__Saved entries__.

--------------------

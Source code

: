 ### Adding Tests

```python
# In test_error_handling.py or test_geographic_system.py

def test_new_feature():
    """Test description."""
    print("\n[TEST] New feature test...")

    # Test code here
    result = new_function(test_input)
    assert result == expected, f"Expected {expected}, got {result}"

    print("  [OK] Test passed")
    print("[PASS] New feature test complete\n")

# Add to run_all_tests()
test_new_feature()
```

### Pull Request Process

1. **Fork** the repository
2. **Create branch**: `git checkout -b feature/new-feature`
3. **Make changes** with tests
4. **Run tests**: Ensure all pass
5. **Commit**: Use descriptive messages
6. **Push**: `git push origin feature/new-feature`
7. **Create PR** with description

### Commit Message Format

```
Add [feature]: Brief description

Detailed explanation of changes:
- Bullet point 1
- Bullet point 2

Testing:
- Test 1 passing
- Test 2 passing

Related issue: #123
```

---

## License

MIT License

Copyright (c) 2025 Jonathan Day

--------------------

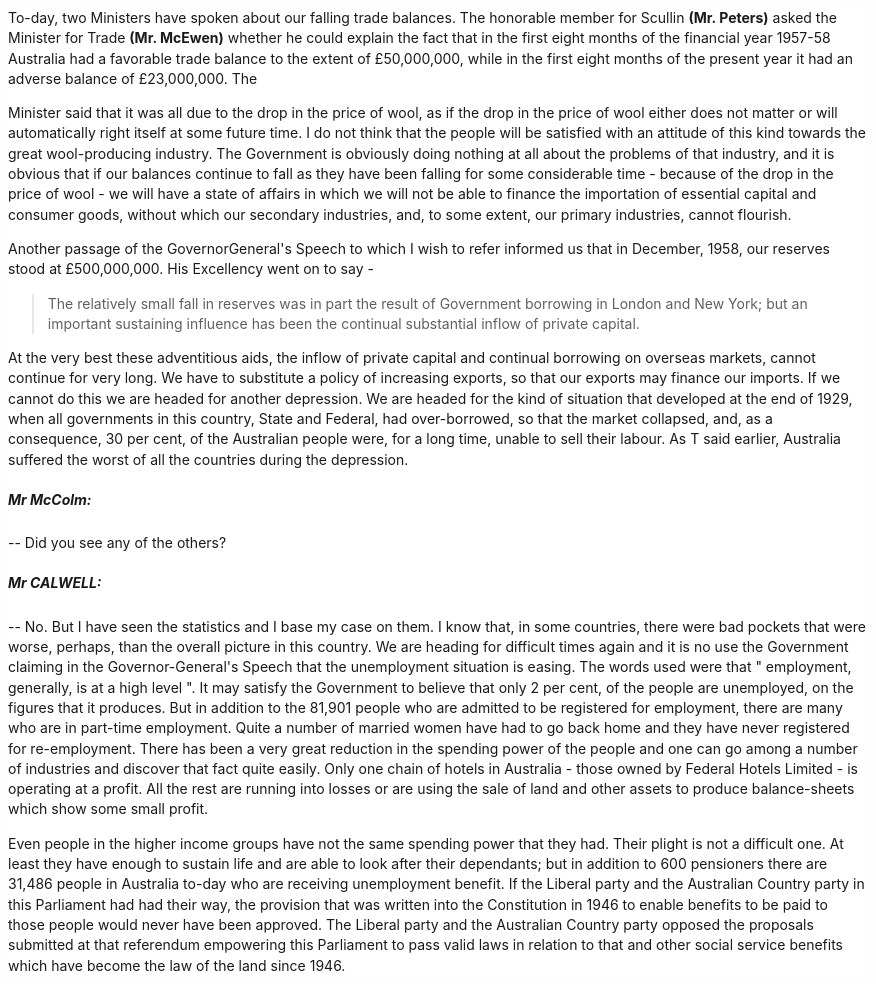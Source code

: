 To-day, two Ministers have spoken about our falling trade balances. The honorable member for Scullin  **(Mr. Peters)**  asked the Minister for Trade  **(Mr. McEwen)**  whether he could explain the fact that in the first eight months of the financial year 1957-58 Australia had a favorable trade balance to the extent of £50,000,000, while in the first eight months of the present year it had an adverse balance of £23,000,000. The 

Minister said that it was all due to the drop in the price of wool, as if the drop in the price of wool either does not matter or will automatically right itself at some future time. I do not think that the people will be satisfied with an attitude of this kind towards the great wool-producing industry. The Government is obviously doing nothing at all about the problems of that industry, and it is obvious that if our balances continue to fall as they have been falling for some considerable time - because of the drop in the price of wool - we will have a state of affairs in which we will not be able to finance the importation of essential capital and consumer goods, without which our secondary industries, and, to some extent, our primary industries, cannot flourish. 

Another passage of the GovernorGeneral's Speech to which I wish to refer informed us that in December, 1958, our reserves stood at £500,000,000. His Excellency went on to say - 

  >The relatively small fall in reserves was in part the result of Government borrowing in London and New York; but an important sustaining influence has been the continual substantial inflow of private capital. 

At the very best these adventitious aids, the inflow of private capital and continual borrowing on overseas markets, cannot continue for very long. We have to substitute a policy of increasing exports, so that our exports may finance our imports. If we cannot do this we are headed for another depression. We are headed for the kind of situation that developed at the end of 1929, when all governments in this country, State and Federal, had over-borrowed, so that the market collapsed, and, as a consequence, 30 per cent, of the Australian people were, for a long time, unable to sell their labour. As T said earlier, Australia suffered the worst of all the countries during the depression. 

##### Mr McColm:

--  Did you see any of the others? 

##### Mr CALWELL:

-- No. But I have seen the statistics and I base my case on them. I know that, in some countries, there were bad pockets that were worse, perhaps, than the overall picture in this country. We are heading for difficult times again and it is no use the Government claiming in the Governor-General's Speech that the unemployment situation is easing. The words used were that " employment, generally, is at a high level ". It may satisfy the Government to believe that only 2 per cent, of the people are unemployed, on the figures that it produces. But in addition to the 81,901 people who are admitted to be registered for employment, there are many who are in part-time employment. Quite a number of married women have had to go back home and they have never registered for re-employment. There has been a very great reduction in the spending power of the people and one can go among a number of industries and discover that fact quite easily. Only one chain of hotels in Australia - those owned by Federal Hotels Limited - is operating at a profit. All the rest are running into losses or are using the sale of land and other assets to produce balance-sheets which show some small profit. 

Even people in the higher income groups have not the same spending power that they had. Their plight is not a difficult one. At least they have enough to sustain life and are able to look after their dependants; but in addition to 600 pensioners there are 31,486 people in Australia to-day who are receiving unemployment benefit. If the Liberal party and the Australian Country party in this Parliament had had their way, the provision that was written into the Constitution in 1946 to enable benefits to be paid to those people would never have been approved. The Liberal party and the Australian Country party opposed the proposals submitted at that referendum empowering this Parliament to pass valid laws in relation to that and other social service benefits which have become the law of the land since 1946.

--------------------

__Exercise objective__.
Wherever a line of the records above contains the string "Commit", copy that line out.

__Finished task__.
5. **Commit**: Use descriptive messages
### Commit Message Format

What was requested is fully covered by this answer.